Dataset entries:

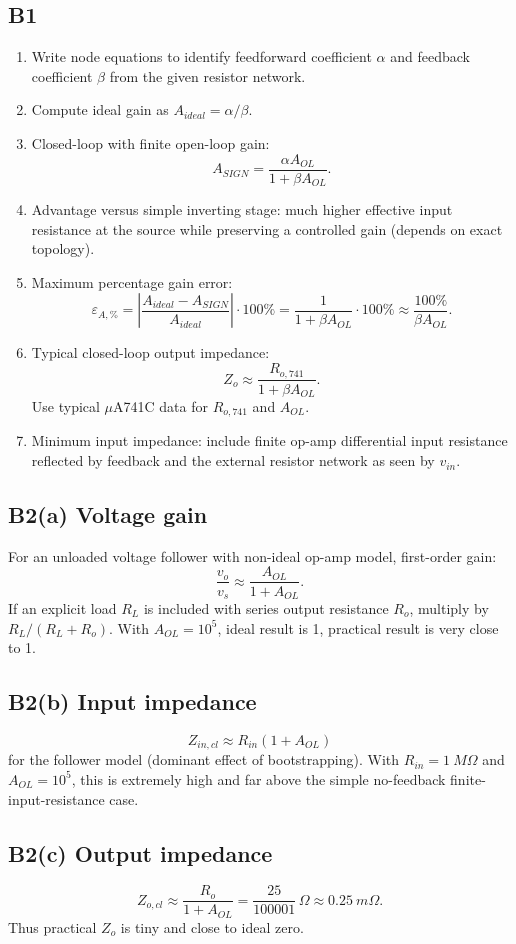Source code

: \documentclass[12pt,a4paper]{article}
\begin{document}
\subsection{B1}
\begin{enumerate}
\item Write node equations to identify feedforward coefficient $\alpha$ and feedback coefficient $\beta$ from the given resistor network.
\item Compute ideal gain as $A_{ideal}=\alpha/\beta$.
\item Closed-loop with finite open-loop gain: 
\[
A_{SIGN}=\frac{\alpha A_{OL}}{1+\beta A_{OL}}.
\]
\item Advantage versus simple inverting stage: much higher effective input resistance at the source while preserving a controlled gain (depends on exact topology).
\item Maximum percentage gain error:
\[
\varepsilon_{A,\%}=\left|\frac{A_{ideal}-A_{SIGN}}{A_{ideal}}\right|\cdot100\%
=\frac{1}{1+\beta A_{OL}}\cdot100\% \approx \frac{100\%}{\beta A_{OL}}.
\]
\item Typical closed-loop output impedance:
\[
Z_o\approx \frac{R_{o,741}}{1+\beta A_{OL}}.
\]
Use typical \(\mu\)A741C data for $R_{o,741}$ and $A_{OL}$.
\item Minimum input impedance: include finite op-amp differential input resistance reflected by feedback and the external resistor network as seen by $v_{in}$.
\end{enumerate}

\subsection{B2(a) Voltage gain}
For an unloaded voltage follower with non-ideal op-amp model, first-order gain:
\[
\frac{v_o}{v_s}\approx\frac{A_{OL}}{1+A_{OL}}.
\]
If an explicit load $R_L$ is included with series output resistance $R_o$, multiply by $R_L/(R_L+R_o)$.
With $A_{OL}=10^5$, ideal result is 1, practical result is very close to 1.

\subsection{B2(b) Input impedance}
\[
Z_{in,cl}\approx R_{in}(1+A_{OL})
\]
for the follower model (dominant effect of bootstrapping). With $R_{in}=\SI{1}{M\Omega}$ and $A_{OL}=10^5$, this is extremely high and far above the simple no-feedback finite-input-resistance case.

\subsection{B2(c) Output impedance}
\[
Z_{o,cl}\approx \frac{R_o}{1+A_{OL}}=\frac{25}{100001}\,\Omega\approx\SI{0.25}{m\Omega}.
\]
Thus practical $Z_o$ is tiny and close to ideal zero.
\end{document}

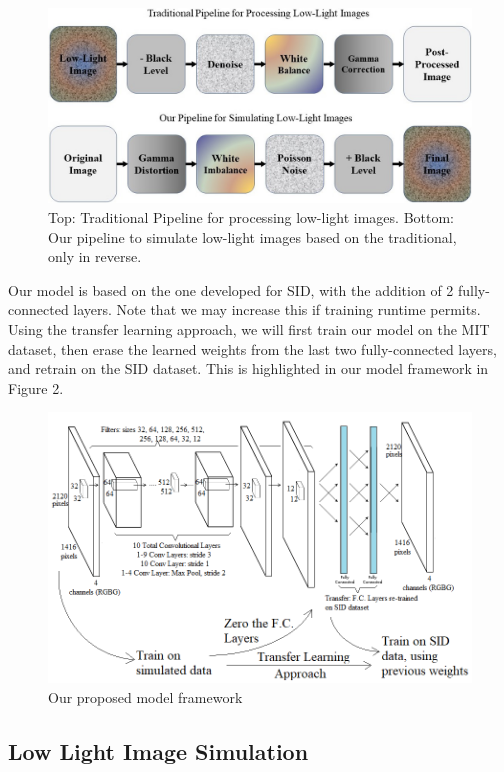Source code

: \documentclass{article}
\begin{document}
\begin{figure}[ht]
  \centering
  \includegraphics[scale=0.35]{pipeline.jpg}
  \caption{Top: Traditional Pipeline for processing low-light images. Bottom: Our  pipeline to simulate low-light images based on the traditional, only in reverse.}
\end{figure}

Our model is based on the one developed for SID, with the addition of 2 fully-connected layers. Note that we may increase this if training runtime permits. Using the transfer learning approach, we will first train our model on the MIT dataset, then erase the learned weights from the last two fully-connected layers, and retrain on the SID dataset. This is highlighted in our model framework in Figure 2. 

\begin{figure}[ht]
  \centering
  \includegraphics[scale=0.5]{model.png}
  \caption{Our proposed model framework}
\end{figure}

\subsection{Low Light Image Simulation}
\end{document}
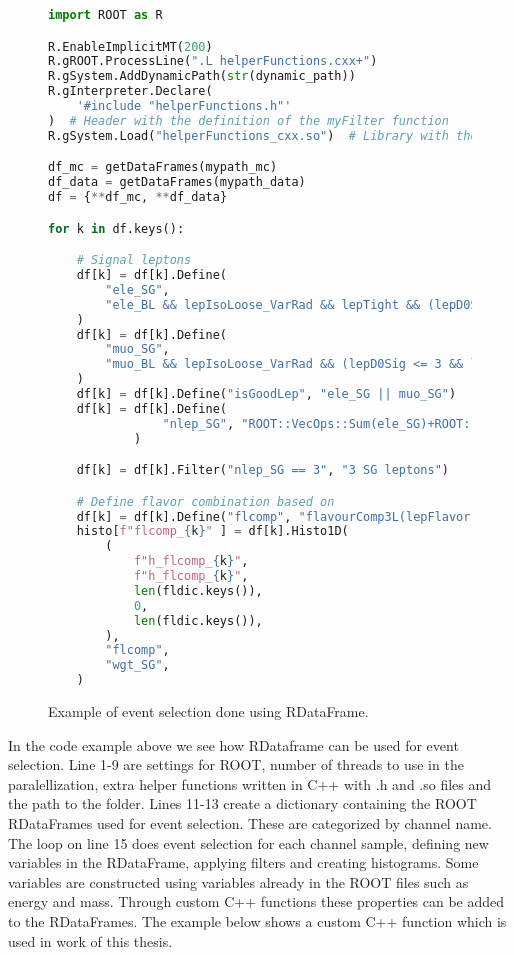 \begin{figure}[H]
    \centering
\begin{lstlisting}[language=Python, style=pythonstyle, label={code:python_func_example}]
import ROOT as R

R.EnableImplicitMT(200)
R.gROOT.ProcessLine(".L helperFunctions.cxx+")
R.gSystem.AddDynamicPath(str(dynamic_path))
R.gInterpreter.Declare(
    '#include "helperFunctions.h"'
)  # Header with the definition of the myFilter function
R.gSystem.Load("helperFunctions_cxx.so")  # Library with the myFilter function

df_mc = getDataFrames(mypath_mc)
df_data = getDataFrames(mypath_data)
df = {**df_mc, **df_data}

for k in df.keys():

    # Signal leptons
    df[k] = df[k].Define(
        "ele_SG",
        "ele_BL && lepIsoLoose_VarRad && lepTight && (lepD0Sig <= 5 && lepD0Sig >= -5)",
    )  
    df[k] = df[k].Define(
        "muo_SG",
        "muo_BL && lepIsoLoose_VarRad && (lepD0Sig <= 3 && lepD0Sig >= -3)",
    )  
    df[k] = df[k].Define("isGoodLep", "ele_SG || muo_SG")
    df[k] = df[k].Define(
                "nlep_SG", "ROOT::VecOps::Sum(ele_SG)+ROOT::VecOps::Sum(muo_SG)"
            )

    df[k] = df[k].Filter("nlep_SG == 3", "3 SG leptons")

    # Define flavor combination based on 
    df[k] = df[k].Define("flcomp", "flavourComp3L(lepFlavor[ele_SG || muo_SG])")
    histo[f"flcomp_{k}" ] = df[k].Histo1D(
        (
            f"h_flcomp_{k}",
            f"h_flcomp_{k}",
            len(fldic.keys()),
            0,
            len(fldic.keys()),
        ),
        "flcomp",
        "wgt_SG",
    )
    \end{lstlisting}
    \caption[RDataFrame code example]{Example of event selection done using RDataFrame.}
    \label{code:rdata}
\end{figure}

In the code example above we see how RDataframe can be used for event selection. Line 1-9 are settings for ROOT, 
number of threads to use in the paralellization, extra helper functions written in C++ with .h and .so files and the path to the folder.
Lines 11-13 create a dictionary containing the ROOT RDataFrames used for event selection. These are categorized by channel name. 
The loop on line 15 does event selection for each channel sample, defining new variables in the RDataFrame, applying filters and creating histograms.
Some variables are constructed using variables already in the ROOT files such as energy and mass. Through custom C++ functions
these properties can be added to the RDataFrames. The example below shows a custom C++ function which is used in work of this thesis.

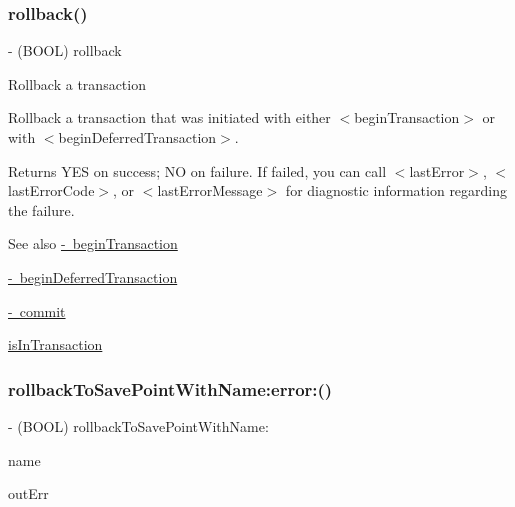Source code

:\subsubsection{\texorpdfstring{rollback()}{rollback()}}
{\footnotesize\ttfamily -\/ (B\+O\+OL) rollback \begin{DoxyParamCaption}{ }\end{DoxyParamCaption}}

Rollback a transaction

Rollback a transaction that was initiated with either {\ttfamily $<$begin\+Transaction$>$} or with {\ttfamily $<$begin\+Deferred\+Transaction$>$}.

\begin{DoxyReturn}{Returns}
{\ttfamily Y\+ES} on success; {\ttfamily NO} on failure. If failed, you can call {\ttfamily $<$last\+Error$>$}, {\ttfamily $<$last\+Error\+Code$>$}, or {\ttfamily $<$last\+Error\+Message$>$} for diagnostic information regarding the failure.
\end{DoxyReturn}
\begin{DoxySeeAlso}{See also}
\mbox{\hyperlink{interface_o_p_t_l_y_f_m_d_b_database_aa49b282394be0570adb7ae4b8544b6b5}{-\/ begin\+Transaction}} 

\mbox{\hyperlink{interface_o_p_t_l_y_f_m_d_b_database_ae42926b392d7862b8e4a2c7da6e12552}{-\/ begin\+Deferred\+Transaction}} 

\mbox{\hyperlink{interface_o_p_t_l_y_f_m_d_b_database_a13149a1989b1cdb7a6f7b8f2b4207cfd}{-\/ commit}} 

\mbox{\hyperlink{interface_o_p_t_l_y_f_m_d_b_database_aad9ac9a8b17ad02d9595a11567ceb404}{is\+In\+Transaction}} 
\end{DoxySeeAlso}
\mbox{\label{interface_o_p_t_l_y_f_m_d_b_database_a8ae3bd5f48fed1f09b14328fc777dab5}} 
\subsubsection{\texorpdfstring{rollback\+To\+Save\+Point\+With\+Name\+:error\+:()}{rollbackToSavePointWithName:error:()}}
{\footnotesize\ttfamily -\/ (B\+O\+OL) rollback\+To\+Save\+Point\+With\+Name\+: \begin{DoxyParamCaption}\item[{(N\+S\+String $\ast$)}]{name }\item[{error:(N\+S\+Error $\ast$\+\_\+\+Nullable $\ast$)}]{out\+Err }\end{DoxyParamCaption}}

## Required work
Repeat the entries exactly as they are given, leaving out each image.

## Result for this exercise
Source code

: \documentclass[12pt,a4paper]{article}
\begin{document}
\subsection{B1}
\begin{enumerate}
\item Write node equations to identify feedforward coefficient $\alpha$ and feedback coefficient $\beta$ from the given resistor network.
\item Compute ideal gain as $A_{ideal}=\alpha/\beta$.
\item Closed-loop with finite open-loop gain: 
\[
A_{SIGN}=\frac{\alpha A_{OL}}{1+\beta A_{OL}}.
\]
\item Advantage versus simple inverting stage: much higher effective input resistance at the source while preserving a controlled gain (depends on exact topology).
\item Maximum percentage gain error:
\[
\varepsilon_{A,\%}=\left|\frac{A_{ideal}-A_{SIGN}}{A_{ideal}}\right|\cdot100\%
=\frac{1}{1+\beta A_{OL}}\cdot100\% \approx \frac{100\%}{\beta A_{OL}}.
\]
\item Typical closed-loop output impedance:
\[
Z_o\approx \frac{R_{o,741}}{1+\beta A_{OL}}.
\]
Use typical \(\mu\)A741C data for $R_{o,741}$ and $A_{OL}$.
\item Minimum input impedance: include finite op-amp differential input resistance reflected by feedback and the external resistor network as seen by $v_{in}$.
\end{enumerate}

\subsection{B2(a) Voltage gain}
For an unloaded voltage follower with non-ideal op-amp model, first-order gain:
\[
\frac{v_o}{v_s}\approx\frac{A_{OL}}{1+A_{OL}}.
\]
If an explicit load $R_L$ is included with series output resistance $R_o$, multiply by $R_L/(R_L+R_o)$.
With $A_{OL}=10^5$, ideal result is 1, practical result is very close to 1.

\subsection{B2(b) Input impedance}
\[
Z_{in,cl}\approx R_{in}(1+A_{OL})
\]
for the follower model (dominant effect of bootstrapping). With $R_{in}=\SI{1}{M\Omega}$ and $A_{OL}=10^5$, this is extremely high and far above the simple no-feedback finite-input-resistance case.

\subsection{B2(c) Output impedance}
\[
Z_{o,cl}\approx \frac{R_o}{1+A_{OL}}=\frac{25}{100001}\,\Omega\approx\SI{0.25}{m\Omega}.
\]
Thus practical $Z_o$ is tiny and close to ideal zero.
\end{document}

Source code

: \documentclass{article}
\begin{document}
\begin{figure}[ht]
  \centering
  \includegraphics[scale=0.35]{pipeline.jpg}
  \caption{Top: Traditional Pipeline for processing low-light images. Bottom: Our  pipeline to simulate low-light images based on the traditional, only in reverse.}
\end{figure}

Our model is based on the one developed for SID, with the addition of 2 fully-connected layers. Note that we may increase this if training runtime permits. Using the transfer learning approach, we will first train our model on the MIT dataset, then erase the learned weights from the last two fully-connected layers, and retrain on the SID dataset. This is highlighted in our model framework in Figure 2. 

\begin{figure}[ht]
  \centering
  \includegraphics[scale=0.5]{model.png}
  \caption{Our proposed model framework}
\end{figure}

\subsection{Low Light Image Simulation}
\end{document}
 \begin{figure}[H]
    \centering
\begin{lstlisting}[language=Python, style=pythonstyle, label={code:python_func_example}]
import ROOT as R

R.EnableImplicitMT(200)
R.gROOT.ProcessLine(".L helperFunctions.cxx+")
R.gSystem.AddDynamicPath(str(dynamic_path))
R.gInterpreter.Declare(
    '#include "helperFunctions.h"'
)  # Header with the definition of the myFilter function
R.gSystem.Load("helperFunctions_cxx.so")  # Library with the myFilter function

df_mc = getDataFrames(mypath_mc)
df_data = getDataFrames(mypath_data)
df = {**df_mc, **df_data}

for k in df.keys():

    # Signal leptons
    df[k] = df[k].Define(
        "ele_SG",
        "ele_BL && lepIsoLoose_VarRad && lepTight && (lepD0Sig <= 5 && lepD0Sig >= -5)",
    )  
    df[k] = df[k].Define(
        "muo_SG",
        "muo_BL && lepIsoLoose_VarRad && (lepD0Sig <= 3 && lepD0Sig >= -3)",
    )  
    df[k] = df[k].Define("isGoodLep", "ele_SG || muo_SG")
    df[k] = df[k].Define(
                "nlep_SG", "ROOT::VecOps::Sum(ele_SG)+ROOT::VecOps::Sum(muo_SG)"
            )

    df[k] = df[k].Filter("nlep_SG == 3", "3 SG leptons")

    # Define flavor combination based on 
    df[k] = df[k].Define("flcomp", "flavourComp3L(lepFlavor[ele_SG || muo_SG])")
    histo[f"flcomp_{k}" ] = df[k].Histo1D(
        (
            f"h_flcomp_{k}",
            f"h_flcomp_{k}",
            len(fldic.keys()),
            0,
            len(fldic.keys()),
        ),
        "flcomp",
        "wgt_SG",
    )
    \end{lstlisting}
    \caption[RDataFrame code example]{Example of event selection done using RDataFrame.}
    \label{code:rdata}
\end{figure}

In the code example above we see how RDataframe can be used for event selection. Line 1-9 are settings for ROOT, 
number of threads to use in the paralellization, extra helper functions written in C++ with .h and .so files and the path to the folder.
Lines 11-13 create a dictionary containing the ROOT RDataFrames used for event selection. These are categorized by channel name. 
The loop on line 15 does event selection for each channel sample, defining new variables in the RDataFrame, applying filters and creating histograms.
Some variables are constructed using variables already in the ROOT files such as energy and mass. Through custom C++ functions
these properties can be added to the RDataFrames. The example below shows a custom C++ function which is used in work of this thesis.

Source code

:\subsubsection{\texorpdfstring{rollback()}{rollback()}}
{\footnotesize\ttfamily -\/ (B\+O\+OL) rollback \begin{DoxyParamCaption}{ }\end{DoxyParamCaption}}

Rollback a transaction

Rollback a transaction that was initiated with either {\ttfamily $<$begin\+Transaction$>$} or with {\ttfamily $<$begin\+Deferred\+Transaction$>$}.

\begin{DoxyReturn}{Returns}
{\ttfamily Y\+ES} on success; {\ttfamily NO} on failure. If failed, you can call {\ttfamily $<$last\+Error$>$}, {\ttfamily $<$last\+Error\+Code$>$}, or {\ttfamily $<$last\+Error\+Message$>$} for diagnostic information regarding the failure.
\end{DoxyReturn}
\begin{DoxySeeAlso}{See also}
\mbox{\hyperlink{interface_o_p_t_l_y_f_m_d_b_database_aa49b282394be0570adb7ae4b8544b6b5}{-\/ begin\+Transaction}} 

\mbox{\hyperlink{interface_o_p_t_l_y_f_m_d_b_database_ae42926b392d7862b8e4a2c7da6e12552}{-\/ begin\+Deferred\+Transaction}} 

\mbox{\hyperlink{interface_o_p_t_l_y_f_m_d_b_database_a13149a1989b1cdb7a6f7b8f2b4207cfd}{-\/ commit}} 

\mbox{\hyperlink{interface_o_p_t_l_y_f_m_d_b_database_aad9ac9a8b17ad02d9595a11567ceb404}{is\+In\+Transaction}} 
\end{DoxySeeAlso}
\mbox{\label{interface_o_p_t_l_y_f_m_d_b_database_a8ae3bd5f48fed1f09b14328fc777dab5}} 
\subsubsection{\texorpdfstring{rollback\+To\+Save\+Point\+With\+Name\+:error\+:()}{rollbackToSavePointWithName:error:()}}
{\footnotesize\ttfamily -\/ (B\+O\+OL) rollback\+To\+Save\+Point\+With\+Name\+: \begin{DoxyParamCaption}\item[{(N\+S\+String $\ast$)}]{name }\item[{error:(N\+S\+Error $\ast$\+\_\+\+Nullable $\ast$)}]{out\+Err }\end{DoxyParamCaption}}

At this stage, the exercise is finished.